وَإِنَّمَا الأُمَمُ الأَخْلاَقُ مَا بَقِيَتْ *** فَإِنْ هُمُو ذَهَبَتْ أَخْلاَقُهُمْ ذَهَبُوا
Nilai suatu kelompok itu selama ada akhlaknya. Jika akhlak mereka hilang, maka nilai mereka pun hilang.
Di antara contoh nyata akhlak mulia adalah rasa malu.

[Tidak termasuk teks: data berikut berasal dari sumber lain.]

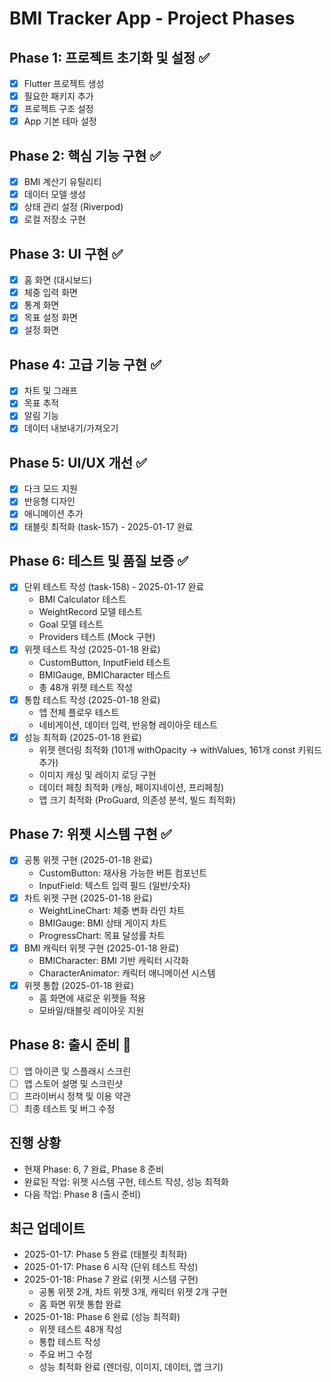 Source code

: # BMI Tracker App - Project Phases

## Phase 1: 프로젝트 초기화 및 설정 ✅
- [x] Flutter 프로젝트 생성
- [x] 필요한 패키지 추가
- [x] 프로젝트 구조 설정
- [x] App 기본 테마 설정

## Phase 2: 핵심 기능 구현 ✅
- [x] BMI 계산기 유틸리티
- [x] 데이터 모델 생성
- [x] 상태 관리 설정 (Riverpod)
- [x] 로컬 저장소 구현

## Phase 3: UI 구현 ✅
- [x] 홈 화면 (대시보드)
- [x] 체중 입력 화면
- [x] 통계 화면
- [x] 목표 설정 화면
- [x] 설정 화면

## Phase 4: 고급 기능 구현 ✅
- [x] 차트 및 그래프
- [x] 목표 추적
- [x] 알림 기능
- [x] 데이터 내보내기/가져오기

## Phase 5: UI/UX 개선 ✅
- [x] 다크 모드 지원
- [x] 반응형 디자인
- [x] 애니메이션 추가
- [x] 태블릿 최적화 (task-157) - 2025-01-17 완료

## Phase 6: 테스트 및 품질 보증 ✅
- [x] 단위 테스트 작성 (task-158) - 2025-01-17 완료
  - BMI Calculator 테스트
  - WeightRecord 모델 테스트
  - Goal 모델 테스트
  - Providers 테스트 (Mock 구현)
- [x] 위젯 테스트 작성 (2025-01-18 완료)
  - CustomButton, InputField 테스트
  - BMIGauge, BMICharacter 테스트
  - 총 48개 위젯 테스트 작성
- [x] 통합 테스트 작성 (2025-01-18 완료)
  - 앱 전체 플로우 테스트
  - 네비게이션, 데이터 입력, 반응형 레이아웃 테스트
- [x] 성능 최적화 (2025-01-18 완료)
  - 위젯 렌더링 최적화 (101개 withOpacity → withValues, 161개 const 키워드 추가)
  - 이미지 캐싱 및 레이지 로딩 구현
  - 데이터 페칭 최적화 (캐싱, 페이지네이션, 프리페칭)
  - 앱 크기 최적화 (ProGuard, 의존성 분석, 빌드 최적화)

## Phase 7: 위젯 시스템 구현 ✅
- [x] 공통 위젯 구현 (2025-01-18 완료)
  - CustomButton: 재사용 가능한 버튼 컴포넌트
  - InputField: 텍스트 입력 필드 (일반/숫자)
- [x] 차트 위젯 구현 (2025-01-18 완료)
  - WeightLineChart: 체중 변화 라인 차트
  - BMIGauge: BMI 상태 게이지 차트
  - ProgressChart: 목표 달성률 차트
- [x] BMI 캐릭터 위젯 구현 (2025-01-18 완료)
  - BMICharacter: BMI 기반 캐릭터 시각화
  - CharacterAnimator: 캐릭터 애니메이션 시스템
- [x] 위젯 통합 (2025-01-18 완료)
  - 홈 화면에 새로운 위젯들 적용
  - 모바일/태블릿 레이아웃 지원

## Phase 8: 출시 준비 🔄
- [ ] 앱 아이콘 및 스플래시 스크린
- [ ] 앱 스토어 설명 및 스크린샷
- [ ] 프라이버시 정책 및 이용 약관
- [ ] 최종 테스트 및 버그 수정

## 진행 상황
- 현재 Phase: 6, 7 완료, Phase 8 준비
- 완료된 작업: 위젯 시스템 구현, 테스트 작성, 성능 최적화
- 다음 작업: Phase 8 (출시 준비)

## 최근 업데이트
- 2025-01-17: Phase 5 완료 (태블릿 최적화)
- 2025-01-17: Phase 6 시작 (단위 테스트 작성)
- 2025-01-18: Phase 7 완료 (위젯 시스템 구현)
  - 공통 위젯 2개, 차트 위젯 3개, 캐릭터 위젯 2개 구현
  - 홈 화면 위젯 통합 완료
- 2025-01-18: Phase 6 완료 (성능 최적화)
  - 위젯 테스트 48개 작성
  - 통합 테스트 작성
  - 주요 버그 수정
  - 성능 최적화 완료 (렌더링, 이미지, 데이터, 앱 크기)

Allah Ta’ala berfirman,
وَلِبَاسُ التَّقْوَىَ ذَلِكَ خَيْرٌ
“Dan pakaian takwa itulah yang paling baik.” [Quran Al-A’raf: 26].
Di antara tafsir dari ayat ini pakaian itu adalah rasa malu.
Dari Abu Hurairah radhiallahu ‘anhu, Rasulullah shallallahu ‘alaihi wa sallam bersabda,
الإِيمَانُ بِضْعٌ وَسَبْعُونَ -أَوْ بِضْعٌ وَسِتُّونَ- شُعْبَةً، أَعْلاَهَا: قَوْلُ: لاَ إِلَهَ إِلاَّ اللهُ. وَأَدْنَاهَا: إِمَاطَةُ الأَذَى عَنِ الطَّرِيقِ. وَالْحَيَاءُ شُعْبَةٌ مِنَ الإِيمَانِ
“Iman itu ada tujuh puluh sekian cabang -atau enam puluh sekian cabang- yang paling afdhal adalah LAA ILAAHA ILLAALLAH dan yang paling rendah adalah menyingkirkan gangguan yang ada di jalan. Dan malu adalah bagian dari keimanan.” [HR. Muslim].